• **PROBLEM DESCRIPTION**: Starting at the line that holds "please check the" and stopping at the line that holds "4. Run youtube-channel-auth", restate the records below word for word, with both of those lines included.
---
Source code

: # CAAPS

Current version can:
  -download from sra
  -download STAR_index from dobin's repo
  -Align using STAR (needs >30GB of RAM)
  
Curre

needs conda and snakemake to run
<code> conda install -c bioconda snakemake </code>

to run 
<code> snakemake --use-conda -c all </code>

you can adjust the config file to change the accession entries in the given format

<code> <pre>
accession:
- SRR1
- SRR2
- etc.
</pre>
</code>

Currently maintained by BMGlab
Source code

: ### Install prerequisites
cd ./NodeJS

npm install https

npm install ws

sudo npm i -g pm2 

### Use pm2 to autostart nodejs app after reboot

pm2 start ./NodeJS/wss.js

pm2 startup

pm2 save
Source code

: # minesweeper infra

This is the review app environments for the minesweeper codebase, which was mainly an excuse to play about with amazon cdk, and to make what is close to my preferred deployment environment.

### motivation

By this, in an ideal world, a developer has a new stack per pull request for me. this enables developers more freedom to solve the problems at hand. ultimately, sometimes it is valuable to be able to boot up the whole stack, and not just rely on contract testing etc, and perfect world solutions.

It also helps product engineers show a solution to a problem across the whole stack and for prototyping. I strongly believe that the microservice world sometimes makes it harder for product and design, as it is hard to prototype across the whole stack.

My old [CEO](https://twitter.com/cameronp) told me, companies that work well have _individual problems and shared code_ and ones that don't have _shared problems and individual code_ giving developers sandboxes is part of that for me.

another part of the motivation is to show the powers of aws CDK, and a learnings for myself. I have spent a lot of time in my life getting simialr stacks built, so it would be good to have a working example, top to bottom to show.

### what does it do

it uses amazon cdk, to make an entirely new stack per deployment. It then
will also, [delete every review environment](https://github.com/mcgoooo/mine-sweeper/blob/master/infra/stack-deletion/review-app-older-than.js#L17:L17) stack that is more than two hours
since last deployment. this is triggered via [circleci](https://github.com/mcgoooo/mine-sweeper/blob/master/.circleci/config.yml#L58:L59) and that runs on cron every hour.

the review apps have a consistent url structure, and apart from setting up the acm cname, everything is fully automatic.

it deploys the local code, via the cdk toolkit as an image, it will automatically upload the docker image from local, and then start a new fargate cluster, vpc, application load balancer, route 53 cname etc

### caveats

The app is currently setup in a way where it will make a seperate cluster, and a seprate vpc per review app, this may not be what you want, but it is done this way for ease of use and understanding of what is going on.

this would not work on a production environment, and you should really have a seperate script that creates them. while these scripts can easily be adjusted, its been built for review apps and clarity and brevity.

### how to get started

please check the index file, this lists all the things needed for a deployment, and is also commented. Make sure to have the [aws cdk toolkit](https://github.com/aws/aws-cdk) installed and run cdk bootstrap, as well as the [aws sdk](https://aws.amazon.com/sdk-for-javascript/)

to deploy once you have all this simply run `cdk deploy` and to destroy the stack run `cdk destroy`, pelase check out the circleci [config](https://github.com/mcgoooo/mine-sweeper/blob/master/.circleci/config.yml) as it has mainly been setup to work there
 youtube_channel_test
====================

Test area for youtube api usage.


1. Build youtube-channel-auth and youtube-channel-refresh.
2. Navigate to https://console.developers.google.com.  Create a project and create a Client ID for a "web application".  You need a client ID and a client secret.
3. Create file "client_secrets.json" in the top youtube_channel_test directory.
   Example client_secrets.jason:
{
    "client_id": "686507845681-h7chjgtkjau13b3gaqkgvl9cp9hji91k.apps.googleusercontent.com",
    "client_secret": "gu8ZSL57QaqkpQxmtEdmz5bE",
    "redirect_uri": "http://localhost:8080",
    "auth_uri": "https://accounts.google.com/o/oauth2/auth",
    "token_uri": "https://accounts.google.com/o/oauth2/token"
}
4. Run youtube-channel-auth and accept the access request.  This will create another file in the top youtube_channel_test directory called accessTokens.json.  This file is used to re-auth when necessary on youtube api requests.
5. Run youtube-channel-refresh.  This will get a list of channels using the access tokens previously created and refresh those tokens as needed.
---
• **TASK RESULT**:
please check the index file, this lists all the things needed for a deployment, and is also commented. Make sure to have the [aws cdk toolkit](https://github.com/aws/aws-cdk) installed and run cdk bootstrap, as well as the [aws sdk](https://aws.amazon.com/sdk-for-javascript/)

to deploy once you have all this simply run `cdk deploy` and to destroy the stack run `cdk destroy`, pelase check out the circleci [config](https://github.com/mcgoooo/mine-sweeper/blob/master/.circleci/config.yml) as it has mainly been setup to work there
 youtube_channel_test
====================

Test area for youtube api usage.


1. Build youtube-channel-auth and youtube-channel-refresh.
2. Navigate to https://console.developers.google.com.  Create a project and create a Client ID for a "web application".  You need a client ID and a client secret.
3. Create file "client_secrets.json" in the top youtube_channel_test directory.
   Example client_secrets.jason:
{
    "client_id": "686507845681-h7chjgtkjau13b3gaqkgvl9cp9hji91k.apps.googleusercontent.com",
    "client_secret": "gu8ZSL57QaqkpQxmtEdmz5bE",
    "redirect_uri": "http://localhost:8080",
    "auth_uri": "https://accounts.google.com/o/oauth2/auth",
    "token_uri": "https://accounts.google.com/o/oauth2/token"
}
4. Run youtube-channel-auth and accept the access request.  This will create another file in the top youtube_channel_test directory called accessTokens.json.  This file is used to re-auth when necessary on youtube api requests.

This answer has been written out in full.